Ni portadas ni titulares de prensa


El tiempo de Cuaresma ya se sabe que está cargado de actos de culto y cultura: pregones de todo tipo, al nazareno, al costalero, de juventud…; conciertos de música sacra o procesional; presentaciones de marchas, bandas, libros; conmemoraciones de aniversarios; conferencias… En definitiva, multitud de acontecimientos que la prensa en general no es capaz de cubrir ya que en muchos momentos necesitaría el don de la ubicuidad de casi la totalidad de sus corresponsales. Y, aunque son bastantes los que andan de acá para allá, en continuo movimiento, queriendo presenciarlo todo, caemos en la cuenta de que solo Dios está presente al mismo tiempo en todas partes.

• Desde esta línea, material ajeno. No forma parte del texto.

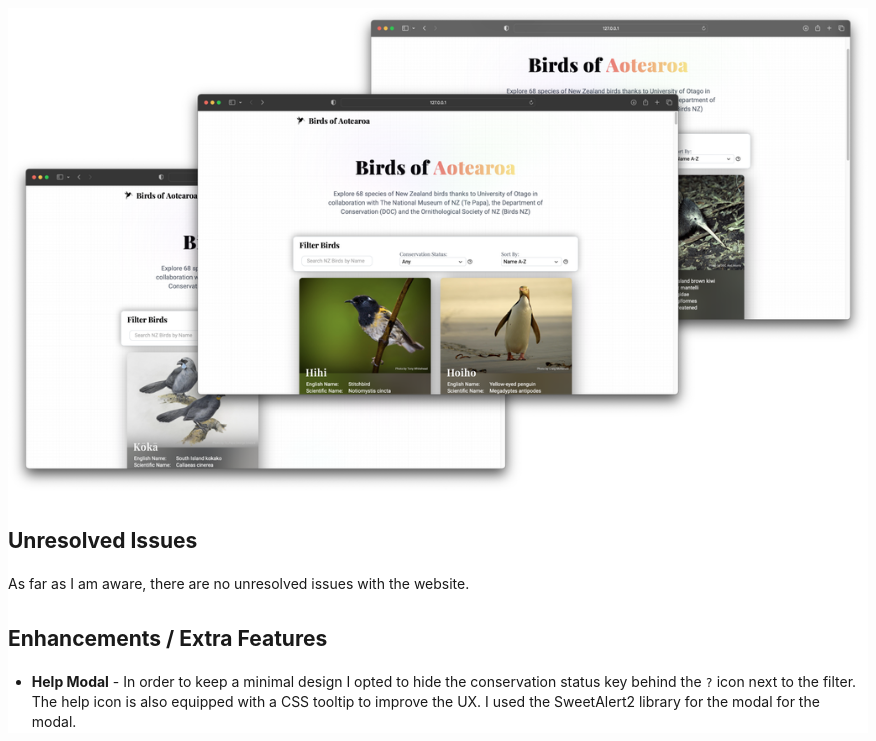    <img style="width: 100%" src="./readme_assets/ProjectImage.png">
</div>




## Unresolved Issues

As far as I am aware, there are no unresolved issues with the website.

## Enhancements / Extra Features 

- **Help Modal** - In order to keep a minimal design I opted to hide the conservation status key behind the `?` icon next to the filter. The help icon is also equipped with a CSS tooltip to improve the UX. I used the SweetAlert2 library for the modal for the modal.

Como iba diciendo, una muestra abundante en la que cada cual elige aquello que quiere presenciar. Dentro de la variedad que se ofrecía el pasado viernes veinticuatro de marzo, estaba el Pregón de Juventud de la Hermandad de Jesús Caído. Salvo el anuncio al acto que se pudo leer en algún medio informativo, no ocupó ni un solo titular en la prensa a la que he tenido acceso en los dos días siguientes. Nadie cubrió la noticia y la ocasión lo merecía, pero el foco ese día estaba en otros puntos que quizá se consideraron más relevantes. Eso sí, un nutridísimo grupo de jóvenes de diferentes cofradías, junto a familiares, amigos y cofrades, arroparon al protagonista. Cada uno de ellos se llevó, con seguridad, más de un titular que permanecerá en la memoria individual de cada asistente.

El joven orador, Pedro J. Sánchez Reyes, deleitó a los presentes con un pregón fruto de una madurez que muchos desearían tener. A sus veinticuatro años, este historiador del arte supo hacer un recorrido a través de sus vivencias uniendo las mismas con la historia de la propia hermandad. Utilizó la alegoría de un sueño en el que aparecía el artífice de la fundación de la cofradía en el siglo XVIII, Fray Andrés de Santa María, y en el que no faltó Fray Joaquín Rojas de la Cruz, actual sacristán del convento de San José (San Cayetano).

El caso de Pedro es solo una muestra del potencial que tienen muchos jóvenes hoy; un joven sencillo, que se divierte y sabe estar al servicio de sus hermandades, que asume grandes responsabilidades, que asienta su fe en gruesos cimientos… y que a pesar de su juventud ya ha pronunciado conferencias y ha diseñado algunas piezas de bordado.

Por cierto, aporto un titular que sale de las mismas palabras que Pedro dedicó a los jóvenes al inicio de su pregón, teniendo en cuenta los tiempos que corren: “sois la savia que renueva el impulso de la fe”.